_PROBLEM REQUIREMENTS_. Every record shown below is to be output exactly.
#####
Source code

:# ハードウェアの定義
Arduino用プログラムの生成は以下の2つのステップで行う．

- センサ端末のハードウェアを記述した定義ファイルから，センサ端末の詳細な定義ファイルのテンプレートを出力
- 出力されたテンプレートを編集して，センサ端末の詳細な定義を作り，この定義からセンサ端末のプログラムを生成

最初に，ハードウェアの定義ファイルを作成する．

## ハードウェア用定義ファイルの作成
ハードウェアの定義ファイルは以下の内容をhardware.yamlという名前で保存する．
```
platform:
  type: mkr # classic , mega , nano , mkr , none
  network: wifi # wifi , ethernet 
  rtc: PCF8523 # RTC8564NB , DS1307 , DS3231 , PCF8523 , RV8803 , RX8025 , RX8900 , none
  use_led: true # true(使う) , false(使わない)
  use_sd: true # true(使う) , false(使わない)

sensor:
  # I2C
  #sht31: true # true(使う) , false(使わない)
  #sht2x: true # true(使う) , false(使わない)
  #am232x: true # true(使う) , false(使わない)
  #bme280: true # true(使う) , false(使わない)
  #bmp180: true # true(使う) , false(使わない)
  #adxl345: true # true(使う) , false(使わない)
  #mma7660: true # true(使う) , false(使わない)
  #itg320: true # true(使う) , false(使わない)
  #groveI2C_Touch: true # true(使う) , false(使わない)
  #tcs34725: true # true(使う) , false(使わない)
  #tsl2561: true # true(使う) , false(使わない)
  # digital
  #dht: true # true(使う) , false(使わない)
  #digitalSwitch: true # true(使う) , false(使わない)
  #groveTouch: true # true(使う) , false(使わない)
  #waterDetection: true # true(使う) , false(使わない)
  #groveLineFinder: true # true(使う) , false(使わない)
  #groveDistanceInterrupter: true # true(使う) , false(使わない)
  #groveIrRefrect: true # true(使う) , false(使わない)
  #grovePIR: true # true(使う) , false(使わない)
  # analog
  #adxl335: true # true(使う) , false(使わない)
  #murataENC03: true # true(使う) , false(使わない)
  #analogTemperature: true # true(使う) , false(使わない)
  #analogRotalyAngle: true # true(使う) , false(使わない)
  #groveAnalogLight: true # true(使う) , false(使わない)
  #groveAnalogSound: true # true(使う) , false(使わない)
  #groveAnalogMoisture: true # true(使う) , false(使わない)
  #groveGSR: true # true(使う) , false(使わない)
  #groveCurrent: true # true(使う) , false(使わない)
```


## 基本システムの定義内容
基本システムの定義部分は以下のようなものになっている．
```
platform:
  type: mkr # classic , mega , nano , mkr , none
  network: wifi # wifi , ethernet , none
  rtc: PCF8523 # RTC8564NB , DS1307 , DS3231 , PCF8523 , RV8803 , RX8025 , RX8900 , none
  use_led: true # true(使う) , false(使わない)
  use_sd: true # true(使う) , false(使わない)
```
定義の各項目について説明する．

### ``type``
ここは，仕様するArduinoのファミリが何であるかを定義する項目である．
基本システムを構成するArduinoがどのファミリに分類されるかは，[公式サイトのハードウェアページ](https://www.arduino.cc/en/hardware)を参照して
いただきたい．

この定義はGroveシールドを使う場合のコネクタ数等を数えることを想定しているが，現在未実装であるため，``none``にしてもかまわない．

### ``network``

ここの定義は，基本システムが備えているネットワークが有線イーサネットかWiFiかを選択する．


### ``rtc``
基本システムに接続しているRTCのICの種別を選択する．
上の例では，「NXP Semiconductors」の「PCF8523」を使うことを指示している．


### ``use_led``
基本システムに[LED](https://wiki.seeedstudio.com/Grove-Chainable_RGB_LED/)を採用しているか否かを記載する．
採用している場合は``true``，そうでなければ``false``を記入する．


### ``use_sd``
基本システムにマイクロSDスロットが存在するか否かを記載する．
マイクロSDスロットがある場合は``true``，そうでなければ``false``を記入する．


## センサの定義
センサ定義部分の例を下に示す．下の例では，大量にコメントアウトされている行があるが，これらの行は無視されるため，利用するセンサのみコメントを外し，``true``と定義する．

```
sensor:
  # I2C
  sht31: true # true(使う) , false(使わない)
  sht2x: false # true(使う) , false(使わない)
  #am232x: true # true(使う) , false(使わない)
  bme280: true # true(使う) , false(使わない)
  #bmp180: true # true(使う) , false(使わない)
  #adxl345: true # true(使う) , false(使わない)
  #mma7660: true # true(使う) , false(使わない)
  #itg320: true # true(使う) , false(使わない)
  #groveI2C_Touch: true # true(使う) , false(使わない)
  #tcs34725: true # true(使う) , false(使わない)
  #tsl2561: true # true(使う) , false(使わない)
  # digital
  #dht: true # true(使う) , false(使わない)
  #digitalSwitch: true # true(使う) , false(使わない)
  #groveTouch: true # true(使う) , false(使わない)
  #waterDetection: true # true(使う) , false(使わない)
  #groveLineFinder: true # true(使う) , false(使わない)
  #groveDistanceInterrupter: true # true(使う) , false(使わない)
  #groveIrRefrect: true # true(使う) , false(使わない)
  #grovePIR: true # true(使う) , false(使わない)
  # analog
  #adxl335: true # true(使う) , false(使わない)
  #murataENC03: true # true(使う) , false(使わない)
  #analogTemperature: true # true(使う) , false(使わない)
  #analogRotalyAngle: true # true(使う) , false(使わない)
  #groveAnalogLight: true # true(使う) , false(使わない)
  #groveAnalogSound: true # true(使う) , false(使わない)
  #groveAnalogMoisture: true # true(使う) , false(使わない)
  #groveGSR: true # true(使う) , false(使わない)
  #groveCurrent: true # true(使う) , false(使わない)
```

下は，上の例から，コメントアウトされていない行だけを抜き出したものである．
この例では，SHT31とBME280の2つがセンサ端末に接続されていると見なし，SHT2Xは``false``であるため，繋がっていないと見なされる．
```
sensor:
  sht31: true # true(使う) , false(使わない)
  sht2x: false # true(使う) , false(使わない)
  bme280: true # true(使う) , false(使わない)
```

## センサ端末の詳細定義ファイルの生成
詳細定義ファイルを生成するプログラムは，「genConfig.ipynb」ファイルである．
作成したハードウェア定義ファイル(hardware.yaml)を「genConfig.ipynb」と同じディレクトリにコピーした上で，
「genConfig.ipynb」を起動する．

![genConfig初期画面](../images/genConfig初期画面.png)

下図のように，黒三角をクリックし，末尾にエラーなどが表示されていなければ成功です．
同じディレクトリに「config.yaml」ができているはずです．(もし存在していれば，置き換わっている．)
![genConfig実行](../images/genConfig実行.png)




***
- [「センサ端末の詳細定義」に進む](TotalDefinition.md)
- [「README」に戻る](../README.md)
#####
_EXERCISE RESPONSE_.
Source code

:# ハードウェアの定義
Arduino用プログラムの生成は以下の2つのステップで行う．

- センサ端末のハードウェアを記述した定義ファイルから，センサ端末の詳細な定義ファイルのテンプレートを出力
- 出力されたテンプレートを編集して，センサ端末の詳細な定義を作り，この定義からセンサ端末のプログラムを生成

最初に，ハードウェアの定義ファイルを作成する．

## ハードウェア用定義ファイルの作成
ハードウェアの定義ファイルは以下の内容をhardware.yamlという名前で保存する．
```
platform:
  type: mkr # classic , mega , nano , mkr , none
  network: wifi # wifi , ethernet 
  rtc: PCF8523 # RTC8564NB , DS1307 , DS3231 , PCF8523 , RV8803 , RX8025 , RX8900 , none
  use_led: true # true(使う) , false(使わない)
  use_sd: true # true(使う) , false(使わない)

sensor:
  # I2C
  #sht31: true # true(使う) , false(使わない)
  #sht2x: true # true(使う) , false(使わない)
  #am232x: true # true(使う) , false(使わない)
  #bme280: true # true(使う) , false(使わない)
  #bmp180: true # true(使う) , false(使わない)
  #adxl345: true # true(使う) , false(使わない)
  #mma7660: true # true(使う) , false(使わない)
  #itg320: true # true(使う) , false(使わない)
  #groveI2C_Touch: true # true(使う) , false(使わない)
  #tcs34725: true # true(使う) , false(使わない)
  #tsl2561: true # true(使う) , false(使わない)
  # digital
  #dht: true # true(使う) , false(使わない)
  #digitalSwitch: true # true(使う) , false(使わない)
  #groveTouch: true # true(使う) , false(使わない)
  #waterDetection: true # true(使う) , false(使わない)
  #groveLineFinder: true # true(使う) , false(使わない)
  #groveDistanceInterrupter: true # true(使う) , false(使わない)
  #groveIrRefrect: true # true(使う) , false(使わない)
  #grovePIR: true # true(使う) , false(使わない)
  # analog
  #adxl335: true # true(使う) , false(使わない)
  #murataENC03: true # true(使う) , false(使わない)
  #analogTemperature: true # true(使う) , false(使わない)
  #analogRotalyAngle: true # true(使う) , false(使わない)
  #groveAnalogLight: true # true(使う) , false(使わない)
  #groveAnalogSound: true # true(使う) , false(使わない)
  #groveAnalogMoisture: true # true(使う) , false(使わない)
  #groveGSR: true # true(使う) , false(使わない)
  #groveCurrent: true # true(使う) , false(使わない)
```


## 基本システムの定義内容
基本システムの定義部分は以下のようなものになっている．
```
platform:
  type: mkr # classic , mega , nano , mkr , none
  network: wifi # wifi , ethernet , none
  rtc: PCF8523 # RTC8564NB , DS1307 , DS3231 , PCF8523 , RV8803 , RX8025 , RX8900 , none
  use_led: true # true(使う) , false(使わない)
  use_sd: true # true(使う) , false(使わない)
```
定義の各項目について説明する．

### ``type``
ここは，仕様するArduinoのファミリが何であるかを定義する項目である．
基本システムを構成するArduinoがどのファミリに分類されるかは，[公式サイトのハードウェアページ](https://www.arduino.cc/en/hardware)を参照して
いただきたい．

この定義はGroveシールドを使う場合のコネクタ数等を数えることを想定しているが，現在未実装であるため，``none``にしてもかまわない．

### ``network``

ここの定義は，基本システムが備えているネットワークが有線イーサネットかWiFiかを選択する．


### ``rtc``
基本システムに接続しているRTCのICの種別を選択する．
上の例では，「NXP Semiconductors」の「PCF8523」を使うことを指示している．


### ``use_led``
基本システムに[LED](https://wiki.seeedstudio.com/Grove-Chainable_RGB_LED/)を採用しているか否かを記載する．
採用している場合は``true``，そうでなければ``false``を記入する．


### ``use_sd``
基本システムにマイクロSDスロットが存在するか否かを記載する．
マイクロSDスロットがある場合は``true``，そうでなければ``false``を記入する．


## センサの定義
センサ定義部分の例を下に示す．下の例では，大量にコメントアウトされている行があるが，これらの行は無視されるため，利用するセンサのみコメントを外し，``true``と定義する．

```
sensor:
  # I2C
  sht31: true # true(使う) , false(使わない)
  sht2x: false # true(使う) , false(使わない)
  #am232x: true # true(使う) , false(使わない)
  bme280: true # true(使う) , false(使わない)
  #bmp180: true # true(使う) , false(使わない)
  #adxl345: true # true(使う) , false(使わない)
  #mma7660: true # true(使う) , false(使わない)
  #itg320: true # true(使う) , false(使わない)
  #groveI2C_Touch: true # true(使う) , false(使わない)
  #tcs34725: true # true(使う) , false(使わない)
  #tsl2561: true # true(使う) , false(使わない)
  # digital
  #dht: true # true(使う) , false(使わない)
  #digitalSwitch: true # true(使う) , false(使わない)
  #groveTouch: true # true(使う) , false(使わない)
  #waterDetection: true # true(使う) , false(使わない)
  #groveLineFinder: true # true(使う) , false(使わない)
  #groveDistanceInterrupter: true # true(使う) , false(使わない)
  #groveIrRefrect: true # true(使う) , false(使わない)
  #grovePIR: true # true(使う) , false(使わない)
  # analog
  #adxl335: true # true(使う) , false(使わない)
  #murataENC03: true # true(使う) , false(使わない)
  #analogTemperature: true # true(使う) , false(使わない)
  #analogRotalyAngle: true # true(使う) , false(使わない)
  #groveAnalogLight: true # true(使う) , false(使わない)
  #groveAnalogSound: true # true(使う) , false(使わない)
  #groveAnalogMoisture: true # true(使う) , false(使わない)
  #groveGSR: true # true(使う) , false(使わない)
  #groveCurrent: true # true(使う) , false(使わない)
```

下は，上の例から，コメントアウトされていない行だけを抜き出したものである．
この例では，SHT31とBME280の2つがセンサ端末に接続されていると見なし，SHT2Xは``false``であるため，繋がっていないと見なされる．
```
sensor:
  sht31: true # true(使う) , false(使わない)
  sht2x: false # true(使う) , false(使わない)
  bme280: true # true(使う) , false(使わない)
```

## センサ端末の詳細定義ファイルの生成
詳細定義ファイルを生成するプログラムは，「genConfig.ipynb」ファイルである．
作成したハードウェア定義ファイル(hardware.yaml)を「genConfig.ipynb」と同じディレクトリにコピーした上で，
「genConfig.ipynb」を起動する．

![genConfig初期画面](../images/genConfig初期画面.png)

下図のように，黒三角をクリックし，末尾にエラーなどが表示されていなければ成功です．
同じディレクトリに「config.yaml」ができているはずです．(もし存在していれば，置き換わっている．)
![genConfig実行](../images/genConfig実行.png)




***
- [「センサ端末の詳細定義」に進む](TotalDefinition.md)
- [「README」に戻る](../README.md)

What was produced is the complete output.